For PvP, Eternal Magic has multiple modes like GvG, battlegrounds and MOBA style of modes. There’s 4 of them that you can queue for once unlocked at level 35, and each are 10v10 with varying objectives like point control and capture the flag. I wish I could tell you more about them, but unfortunately, the bloody queues never pop, at least if you’re queuing solo. On the EU server and at peak times, I could sit there for over an hour, and see people begging for more players to queue in chat, but nothing happens.
Progression Systems
Progression-wise, honestly everything on offer feels like a hodgepodge concoction. There’s a quite lot of stuff thrown at you, and I’m trying to identify the real important things to focus on, versus the fluff. So let’s talk about the main things. The pet progression system is pretty key, because they will fight alongside you and earn XP, which gives you access to their skills and some of em are pretty damn powerful, good enough to melt bosses. You can collect more pets, upgrade their level and quality, give them equipment, and send them on passive time-based expedition missions for XP and treasures, a kin to something like WoW’s Garrison system. For gear, you have an upgrade system to increase an item’s star level that is free to do below level 60, and it appears to require materials and may have a chance to fail after that safety threshold, that’s just my guess though, since we can’t progress beyond level 60. Then there’s gear enchanting, where you spend either currency or resources to upgrade a specific stat. And rounding it is the rune system for socketing in gear pieces, and spirit system. Elsewhere, you have a basic crafting system for gear and resources, a guild system for contribution points and other buffs, the rest are, somewhat typical of a free to play eastern MMO.

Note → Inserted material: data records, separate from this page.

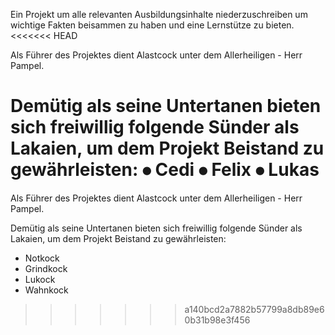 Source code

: Ein Projekt um alle relevanten Ausbildungsinhalte niederzuschreiben um wichtige Fakten beisammen zu haben und eine Lernstütze zu bieten.
<<<<<<< HEAD

Als Führer des Projektes dient Alastcock unter dem Allerheiligen - Herr Pampel.

Demütig als seine Untertanen bieten sich freiwillig folgende Sünder als Lakaien, um dem Projekt Beistand zu gewährleisten:
⦁	Cedi
⦁	Felix
⦁	Lukas
=======
Als Führer des Projektes dient Alastcock unter dem Allerheiligen - Herr Pampel.

Demütig als seine Untertanen bieten sich freiwillig folgende Sünder als Lakaien, um dem Projekt Beistand zu gewährleisten:
- Notkock
- Grindkock
- Lukock
- Wahnkock
>>>>>>> a140bcd2a7882b57799a8db89e60b31b98e3f456
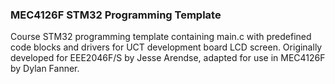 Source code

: ### MEC4126F STM32 Programming Template
Course STM32 programming template containing main.c with predefined code blocks and drivers for UCT development board LCD screen. Originally developed for EEE2046F/S by Jesse Arendse, adapted for use in MEC4126F by Dylan Fanner.
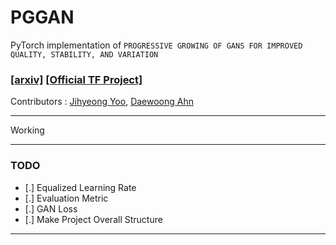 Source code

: # PGGAN

PyTorch implementation of `PROGRESSIVE GROWING OF GANS FOR IMPROVED QUALITY, STABILITY, AND VARIATION`


### [[arxiv]](https://arxiv.org/abs/1710.10196) [[Official TF Project]](https://github.com/tkarras/progressive_growing_of_gans)

Contributors : [Jihyeong Yoo](), [Daewoong Ahn]()

<hr>

Working

<hr>

### TODO 

- [.] Equalized Learning Rate
- [.] Evaluation Metric
- [.] GAN Loss
- [.] Make Project Overall Structure

<hr>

Monetization and Cash Store
And of course, we can’t end this without talking about the game’s monetization systems. As mentioned earlier, Eternal Magic will be free to play when it launches, so there is a cash shop and its contents and influence within the game is a mixed bag. One hand you have costumes that offers flat stats for your character, for example chest pieces and bikini tops for females offers a +30 to Strength, Agility and Intelligence, while the other cosmetics are just that – costumes to show off. In the other sections of the store like Mounts, Consumables and Gifts, you’ll largely find convenience type stuff like faster mounts, pet items, upgrade items and you can even buy in-game gold and silver to purchase equipment and goods from vendors, and I have no idea if they’ll change things for the game’s official launch and from where it stands, you could argue that it’s leaning toward pretty advantageous and the only thing left that I haven’t seen is how much the premium currency called Elirs costs for real money.